**Task goal:**
Please reproduce all of the data exactly as it appears, but skip the pictures.

━━━ Stored data

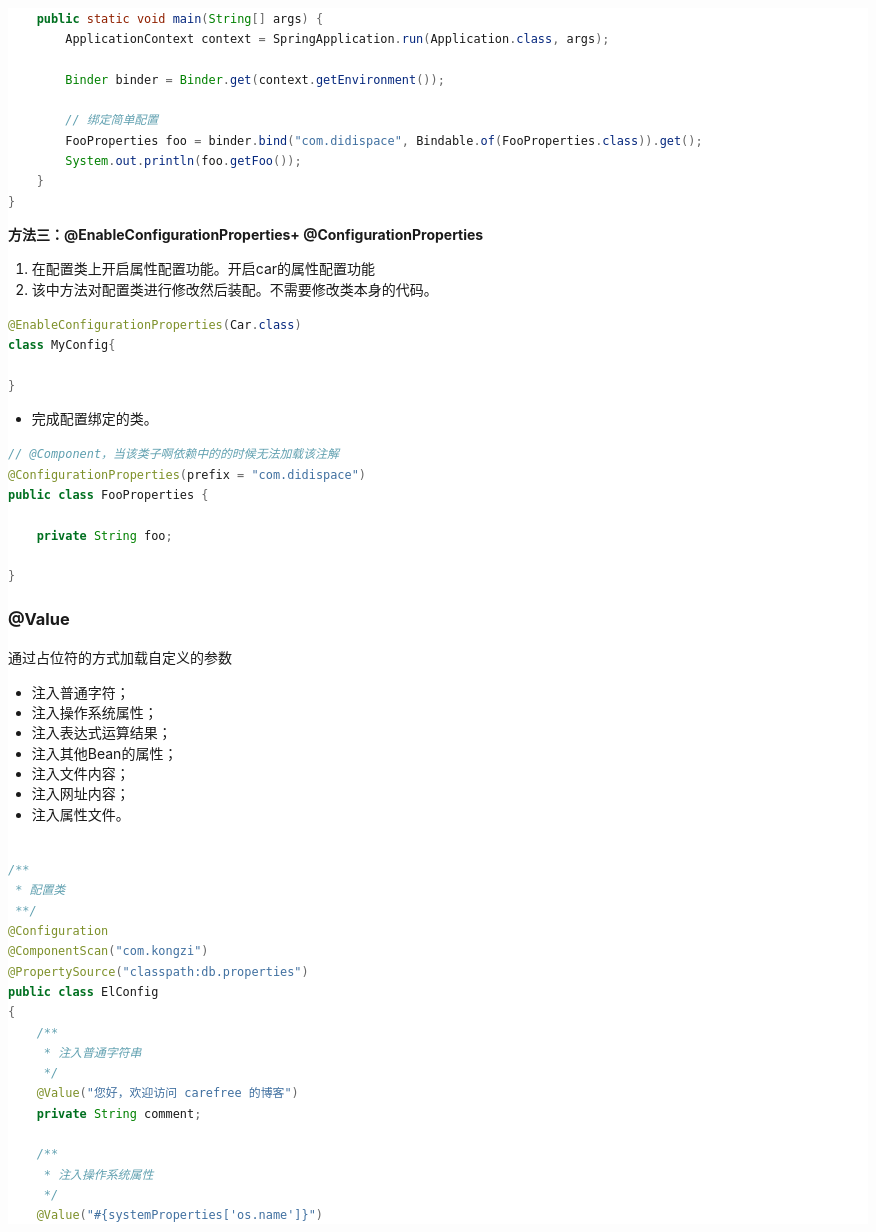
```java
    public static void main(String[] args) {
        ApplicationContext context = SpringApplication.run(Application.class, args);

        Binder binder = Binder.get(context.getEnvironment());

        // 绑定简单配置
        FooProperties foo = binder.bind("com.didispace", Bindable.of(FooProperties.class)).get();
        System.out.println(foo.getFoo());
    }
}
```

**方法三：@EnableConfigurationProperties+ @ConfigurationProperties**
1. 在配置类上开启属性配置功能。开启car的属性配置功能
2. 该中方法对配置类进行修改然后装配。不需要修改类本身的代码。
```java
@EnableConfigurationProperties(Car.class)
class MyConfig{

}
```

* 完成配置绑定的类。
```java
// @Component，当该类子啊依赖中的的时候无法加载该注解
@ConfigurationProperties(prefix = "com.didispace")
public class FooProperties {

    private String foo;

}
```



### @Value
通过占位符的方式加载自定义的参数

* 注入普通字符；
* 注入操作系统属性；
* 注入表达式运算结果；
* 注入其他Bean的属性；
* 注入文件内容；
* 注入网址内容；
* 注入属性文件。

```java

/**
 * 配置类
 **/
@Configuration
@ComponentScan("com.kongzi")
@PropertySource("classpath:db.properties")
public class ElConfig
{
    /**
     * 注入普通字符串
     */
    @Value("您好，欢迎访问 carefree 的博客")
    private String comment;
 
    /**
     * 注入操作系统属性
     */
    @Value("#{systemProperties['os.name']}")
```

━━━━━━

**Answer:**
```java
    public static void main(String[] args) {
        ApplicationContext context = SpringApplication.run(Application.class, args);

        Binder binder = Binder.get(context.getEnvironment());

        // 绑定简单配置
        FooProperties foo = binder.bind("com.didispace", Bindable.of(FooProperties.class)).get();
        System.out.println(foo.getFoo());
    }
}
```

**方法三：@EnableConfigurationProperties+ @ConfigurationProperties**
1. 在配置类上开启属性配置功能。开启car的属性配置功能
2. 该中方法对配置类进行修改然后装配。不需要修改类本身的代码。
```java
@EnableConfigurationProperties(Car.class)
class MyConfig{

}
```

* 完成配置绑定的类。
```java
// @Component，当该类子啊依赖中的的时候无法加载该注解
@ConfigurationProperties(prefix = "com.didispace")
public class FooProperties {

    private String foo;

}
```



### @Value
通过占位符的方式加载自定义的参数

* 注入普通字符；
* 注入操作系统属性；
* 注入表达式运算结果；
* 注入其他Bean的属性；
* 注入文件内容；
* 注入网址内容；
* 注入属性文件。

```java

/**
 * 配置类
 **/
@Configuration
@ComponentScan("com.kongzi")
@PropertySource("classpath:db.properties")
public class ElConfig
{
    /**
     * 注入普通字符串
     */
    @Value("您好，欢迎访问 carefree 的博客")
    private String comment;
 
    /**
     * 注入操作系统属性
     */
    @Value("#{systemProperties['os.name']}")
```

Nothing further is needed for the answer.